I have often stated that healthy churches come in all sizes. There are healthy large churches, healthy medium sized churches, healthy mega-churches and, last but certainly not least, healthy small churches.
My concern for churches isn’t their size. It’s their state of health.
I believe that a healthy small church will have an impact far beyond what that church may ever have envisioned for itself.
On the other hand, an unhealthy church of any size will have almost no impact at all.
Help from the internet?
If healthy churches have an impact and unhealthy churches have almost no impact, it makes sense that a very important question to answer is “What constitutes a healthy church?”.
I did what everyone seems to do these days. I went on line to see what help I could find on the internet.
I typed in the words “church health” and discovered that there were 11,700,000 possible sites all designed to produce a healthy church.
Then I clicked on “Church Health Assessment” at the bottom of the page and discovered that there were 5,640,000 more sites there.
“Church Health Assessment Tool” produced 5, 630,000 sites, “Church Health Assessment Test” another 12,600,000 sites and “Church Health Assessment Survey” another 5,440,000 sites. One thing about the internet, you will never run out of sites to visit.
I then typed in “Characteristics of the Healthy Church and discovered that there was a site that gave me the four characteristics of a healthy church.
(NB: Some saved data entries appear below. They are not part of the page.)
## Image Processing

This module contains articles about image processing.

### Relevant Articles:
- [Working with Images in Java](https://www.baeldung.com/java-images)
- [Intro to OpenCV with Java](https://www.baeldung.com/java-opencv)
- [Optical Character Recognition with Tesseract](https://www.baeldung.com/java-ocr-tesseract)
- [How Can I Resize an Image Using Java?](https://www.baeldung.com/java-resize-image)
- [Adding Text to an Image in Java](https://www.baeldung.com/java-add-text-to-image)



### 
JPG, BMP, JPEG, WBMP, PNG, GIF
Now I was getting somewhere.
The problem was that there were also sites that told me that the number of characteristics wasn’t four. It was five, six, seven, eight, nine, ten, twelve or sixteen. And I only looked at a few pages.
Help from the Bible?
I was raised that the Bible had the answer for everything. Whatever issue I might face, if I only looked hard enough I would find the answer in the pages of scripture.
Before I say what I am about to say, let me assure my readers that I have a strong belief in the inspiration of scripture and a total commitment to the fact that the Bible needs to be our final authority in all that we believe and do.
Having said that though I’m not sure we can define a healthy church simply by looking at scripture. The problem is that while the words of scripture might be inspired by God, the people who are interpreting those words are fallible, finite human beings that often get it wrong.
Different people emphasize different passages in their attempt to define a healthy church.
One group uses the description of the church in Jerusalem in Acts 2 as the picture of a healthy church. They emphasize numerical growth and suggest that the healthy church is the one that is experiencing lots of new converts.
Another group uses Ephesians 4 to describe the healthy church. Such a church is one in which everyone in the church is involved in ministry. The church staff is training people to serve and the laity are doing the work.
Another person builds his concept of a healthy church around the “one another” passages that emphasize the interaction of people within the church. For this person the health of the church is gauged by how the members treat each other.
Another group tell us that to be healthy a church must be missional basing much of their teaching on Jesus’ understanding of the Kingdom of God.
Each person has a slightly different understanding of what makes a church healthy and each person grounds that understanding in scripture.
The healthy church defined
Having written what I have written up to this point, I wouldn’t even try to give you a definition of the healthy church. My feeling is that we recognize church health more easily when we experience it than when we try to define it.
When I enter a healthy church, I experience something that isn’t there in an unhealthy church. There is a sense of expectation that God is at work in and through that church and in and through the people who are part of it.
Having failed to provide a concise definition of a healthy church, there is one thing that is true of every church that is healthy.
People within the church are growing in their walk with Jesus Christ.
People are growing in their personal walk with Jesus.
People are becoming more like Jesus so that their lives reflect his.
People are growing in their relationship with others in the church and in so doing are helping each other in their walk with Jesus.
People are growing in their relationship within the community and are bringing people to faith in Jesus.
How this happens may be different in every church but it is happening in the healthy ones.
In writing to the Colossian Christians Paul gives us as good a description of a healthy church as we are likely to find.
“For this reason, since the day we heard about you, we have not stopped praying for you and asking God to fill you with the knowledge of his will through all spiritual wisdom and understanding. And we pray this in order that you may live a life worthy of the Lord and may please him in every good work, growing in the knowledge of God, being strengthened with all power according to his glorious might so that you may have great endurance and patience and joyfully giving thanks for the Father, who has qualified you to share in the inheritance of the saints in the kingdom of light.” Col. 1:9-12
My prayer for you this morning is that this may be true in your life and in the lives of every person whom God has entrusted into your care.